On September 10, 1980, respondent wrote a letter to his immediate supervisor refusing the temporary assignment because of family commitments. In the letter he cited to provisions of the union contract he felt supported his decision. Respondent’s supervisor disagreed with his interpretation of the contract and told him that he was still obligated to report to St. Cloud on the assigned date.

On September 15, 1980 respondent reported to work at Virginia rather than St. Cloud. His supervisor informed him there was no work for him in Virginia.

The following week respondent filed a grievance with his union. In accord with the union contract the grievance was heard at the local level in Virginia, the area level in Duluth and the general level in Minneapolis. After receiving unfavorable results at each of the three levels, respondent, through his local union representative, requested arbitration of the matter. The union contract provides that “the grievance shall be considered closed” if it is not submitted for arbitration after disposition at the general level. 1 The union carefully *674 considered whether to pursue arbitration of respondent’s grievance. It decided not to appeal his claim any further.

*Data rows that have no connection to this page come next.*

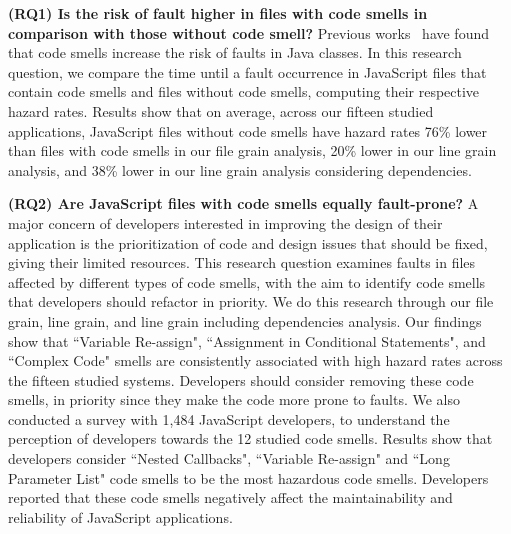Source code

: \textbf{(RQ1) Is the risk of fault higher in files with code smells in comparison with those without code smell?}
Previous works~\cite{Khomh2012,jaafar2013mining} have found that code smells increase the risk of faults in Java classes. In this research question, we compare the time until a fault occurrence in JavaScript files that contain code smells and files without code smells, computing their respective hazard rates. Results show that on average, across our {\color{blue}fifteen} studied applications, JavaScript files without code smells have hazard rates {\color{blue}76\%} lower than files with code smells {\color{blue}in our file grain analysis, 20\% lower in our line grain analysis, and 38\% lower in our line grain analysis considering dependencies.}

\textbf{(RQ2) Are JavaScript files with code smells equally fault-prone?}
A major concern of developers interested in improving the design of their application is the prioritization of code and design issues that should be fixed, giving their limited resources. This research question examines faults in files affected by different types of code smells, with the aim to identify code smells that developers should refactor in priority. {\color{blue}We do this research through our file grain, line grain, and line grain including dependencies analysis.} Our findings show that ``Variable Re-assign", ``Assignment in Conditional Statements", {\color{blue}and ``Complex Code"} smells are consistently associated with high hazard rates across the {\color{blue}fifteen} studied systems. Developers should consider removing these code smells, in priority since they make the code more prone to faults. 
We also conducted a survey with 1,484 JavaScript developers, to understand the perception of developers towards the 12 studied code smells. Results show that developers consider ``Nested Callbacks", ``Variable Re-assign" and ``Long Parameter List" code smells to be the most hazardous code smells. Developers reported that these code smells negatively affect the maintainability and reliability of JavaScript applications.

In 1981 respondent brought this action against appellant. In 1984, following trial, the jury found that respondent had been terminated by appellant without just cause. Damages of $63,338 were awarded.

ISSUE

Did the trial court err by not dismissing respondent’s claim for failure to show his union breached its duty of fair representation by not submitting his claim to arbitration?

ANALYSIS

Shortly before trial appellant moved to amend and/or dismiss its pleadings to include the affirmative defense of failure by respondent to exhaust his contractual remedies. Although styled a motion to amend, the primary issue raised was whether the trial court lacked subject matter jurisdiction. Appellant argued that before respondent can pursue his claim against his employer, he must first prove the union breached its duty of fair representation by declining to submit his grievance to arbitration.

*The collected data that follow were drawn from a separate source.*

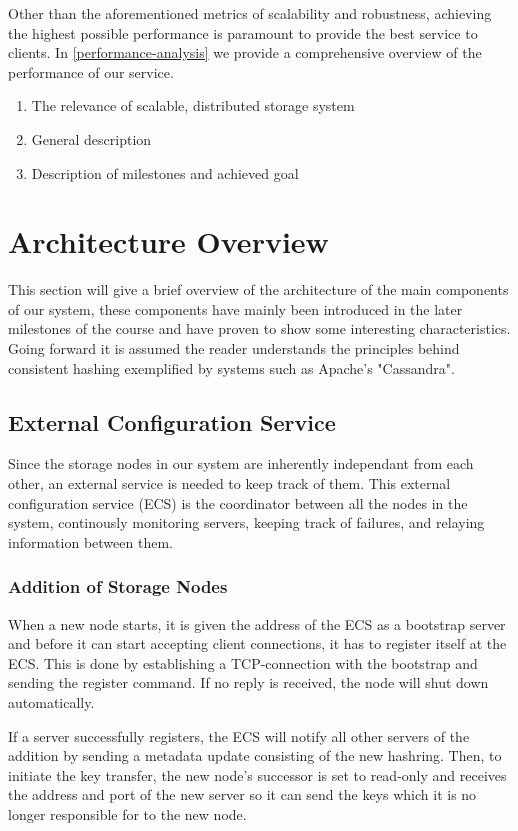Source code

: \documentclass[sigconf]{acmart}
\begin{document}
Other than the aforementioned metrics of scalability and robustness, achieving the highest possible performance is paramount to provide the best service to clients. In \ref{performance-analysis} we provide a comprehensive overview of the performance of our service.
\begin{enumerate}
  \item The relevance of scalable, distributed storage system
  \item General description
  \item Description of milestones and achieved goal
\end{enumerate}
\section{Architecture Overview}\label{architecture-overview}
This section will give a brief overview of the architecture of the main components of our system, these components have mainly been introduced in the later milestones of the course and have proven to show some interesting characteristics. Going forward it is assumed the reader understands the principles behind consistent hashing exemplified by systems such as Apache's "Cassandra".
\subsection{External Configuration Service}
Since the storage nodes in our system are inherently independant from each other, an external service is needed to keep track of them. This external configuration service (ECS) is the coordinator between all the nodes in the system, continously monitoring servers, keeping track of failures, and relaying information between them.

\subsubsection{Addition of Storage Nodes}
When a new node starts, it is given the address of the ECS as a bootstrap server and before it can start accepting client connections, it has to register itself at the ECS. This is done by establishing a TCP-connection with the bootstrap and sending the register command.
If no reply is received, the node will shut down automatically.

If a server successfully registers, the ECS will notify all other servers of the addition by sending a metadata update consisting of the new hashring.
Then, to initiate the key transfer, the new node's successor is set to read-only and receives the address and port of the new server so it can send the keys which it is no longer responsible for to the new node.
\end{document}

The trial court denied appellant’s motion on the grounds that it had waived its rights to demand arbitration under the collective bargaining agreement by actively participating in the case for nearly twenty months and that allowing an amendment to the pleadings at such a late date would be prejudicial to respondent. In support of its decision the court cited three cases, Anderson v. Twin City Rapid Transit Co., 250 Minn. 167, 84 N.W.2d 593 (1957); Bautch v. Red Owl Stores, Inc., 278 N.W.2d 328 (Minn.1979); and Reid Burton Construction, Inc. v. Carpenters District Council, 614 F.2d 698 (10th Cir.1980), cert. denied 449 U.S. 824, 101 S.Ct. 85, 66 L.Ed.2d 27 (1980), all holding that arbitral rights can be waived.

The cited cases are inapplicable for several reasons. First, in those cases the employer was seeking to have the wrongful discharge claims heard before an arbitrator instead of the court. In each case the court refused to allow the untimely forum switch because both parties had substantially invoked the litigation process. Here appellant does not seek to substitute an arbitrator as the decision-maker on the merits. Rather, it claims employee’s right to maintain his action in court is predicated solely on a showing of improper conduct by his union. Second, there was no use of the grievance procedures in any of the cited cases. Plaintiff-employees sought to bypass the grievance procedures contained in their collective bargaining agreements by immediately filing an action in court. Here, respondent did not attempt immediate action against his employer. He made full use of the grievance procedures set forth in his union contract before commencing suit.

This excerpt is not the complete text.